** Supplied entries follows **
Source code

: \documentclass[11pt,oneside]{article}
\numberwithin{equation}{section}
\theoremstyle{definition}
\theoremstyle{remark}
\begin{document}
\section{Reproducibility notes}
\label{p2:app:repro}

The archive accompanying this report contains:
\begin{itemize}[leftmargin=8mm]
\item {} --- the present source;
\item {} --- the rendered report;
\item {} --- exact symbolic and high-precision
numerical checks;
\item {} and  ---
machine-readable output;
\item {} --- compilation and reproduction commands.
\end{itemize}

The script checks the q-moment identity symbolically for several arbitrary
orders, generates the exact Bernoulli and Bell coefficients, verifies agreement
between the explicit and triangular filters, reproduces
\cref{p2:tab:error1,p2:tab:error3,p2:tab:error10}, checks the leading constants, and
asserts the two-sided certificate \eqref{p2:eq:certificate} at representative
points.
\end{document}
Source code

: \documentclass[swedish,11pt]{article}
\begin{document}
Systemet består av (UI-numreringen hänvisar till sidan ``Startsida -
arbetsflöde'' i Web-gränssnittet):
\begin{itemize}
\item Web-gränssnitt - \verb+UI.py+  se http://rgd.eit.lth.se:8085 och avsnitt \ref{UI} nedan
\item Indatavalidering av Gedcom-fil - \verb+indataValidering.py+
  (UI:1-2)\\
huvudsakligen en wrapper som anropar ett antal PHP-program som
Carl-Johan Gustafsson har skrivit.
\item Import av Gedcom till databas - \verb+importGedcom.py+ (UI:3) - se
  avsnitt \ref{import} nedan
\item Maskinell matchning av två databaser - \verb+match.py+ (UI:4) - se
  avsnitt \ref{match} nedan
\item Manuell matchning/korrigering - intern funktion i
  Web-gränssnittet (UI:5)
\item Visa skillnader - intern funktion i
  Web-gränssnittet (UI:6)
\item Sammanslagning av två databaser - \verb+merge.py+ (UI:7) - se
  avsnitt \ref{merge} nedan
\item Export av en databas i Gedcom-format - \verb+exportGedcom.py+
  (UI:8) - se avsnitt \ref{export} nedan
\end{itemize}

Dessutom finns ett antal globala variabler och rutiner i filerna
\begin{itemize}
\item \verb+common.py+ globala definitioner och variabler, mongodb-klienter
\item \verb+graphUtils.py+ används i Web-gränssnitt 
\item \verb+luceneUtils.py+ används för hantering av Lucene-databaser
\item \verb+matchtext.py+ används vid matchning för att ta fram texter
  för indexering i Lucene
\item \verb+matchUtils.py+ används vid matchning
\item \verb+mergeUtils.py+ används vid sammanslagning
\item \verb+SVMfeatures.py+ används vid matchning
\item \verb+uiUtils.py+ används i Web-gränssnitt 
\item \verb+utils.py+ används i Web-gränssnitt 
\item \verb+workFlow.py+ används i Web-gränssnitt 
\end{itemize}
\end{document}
** End of Supplied entries **
Problem statement: Transcribe the listing above verbatim, leaving every line whole.

Answer to this problem:
Source code

: \documentclass[11pt,oneside]{article}
\numberwithin{equation}{section}
\theoremstyle{definition}
\theoremstyle{remark}
\begin{document}
\section{Reproducibility notes}
\label{p2:app:repro}

The archive accompanying this report contains:
\begin{itemize}[leftmargin=8mm]
\item {} --- the present source;
\item {} --- the rendered report;
\item {} --- exact symbolic and high-precision
numerical checks;
\item {} and  ---
machine-readable output;
\item {} --- compilation and reproduction commands.
\end{itemize}

The script checks the q-moment identity symbolically for several arbitrary
orders, generates the exact Bernoulli and Bell coefficients, verifies agreement
between the explicit and triangular filters, reproduces
\cref{p2:tab:error1,p2:tab:error3,p2:tab:error10}, checks the leading constants, and
asserts the two-sided certificate \eqref{p2:eq:certificate} at representative
points.
\end{document}
Source code

: \documentclass[swedish,11pt]{article}
\begin{document}
Systemet består av (UI-numreringen hänvisar till sidan ``Startsida -
arbetsflöde'' i Web-gränssnittet):
\begin{itemize}
\item Web-gränssnitt - \verb+UI.py+  se http://rgd.eit.lth.se:8085 och avsnitt \ref{UI} nedan
\item Indatavalidering av Gedcom-fil - \verb+indataValidering.py+
  (UI:1-2)\\
huvudsakligen en wrapper som anropar ett antal PHP-program som
Carl-Johan Gustafsson har skrivit.
\item Import av Gedcom till databas - \verb+importGedcom.py+ (UI:3) - se
  avsnitt \ref{import} nedan
\item Maskinell matchning av två databaser - \verb+match.py+ (UI:4) - se
  avsnitt \ref{match} nedan
\item Manuell matchning/korrigering - intern funktion i
  Web-gränssnittet (UI:5)
\item Visa skillnader - intern funktion i
  Web-gränssnittet (UI:6)
\item Sammanslagning av två databaser - \verb+merge.py+ (UI:7) - se
  avsnitt \ref{merge} nedan
\item Export av en databas i Gedcom-format - \verb+exportGedcom.py+
  (UI:8) - se avsnitt \ref{export} nedan
\end{itemize}

Dessutom finns ett antal globala variabler och rutiner i filerna
\begin{itemize}
\item \verb+common.py+ globala definitioner och variabler, mongodb-klienter
\item \verb+graphUtils.py+ används i Web-gränssnitt 
\item \verb+luceneUtils.py+ används för hantering av Lucene-databaser
\item \verb+matchtext.py+ används vid matchning för att ta fram texter
  för indexering i Lucene
\item \verb+matchUtils.py+ används vid matchning
\item \verb+mergeUtils.py+ används vid sammanslagning
\item \verb+SVMfeatures.py+ används vid matchning
\item \verb+uiUtils.py+ används i Web-gränssnitt 
\item \verb+utils.py+ används i Web-gränssnitt 
\item \verb+workFlow.py+ används i Web-gränssnitt 
\end{itemize}
\end{document}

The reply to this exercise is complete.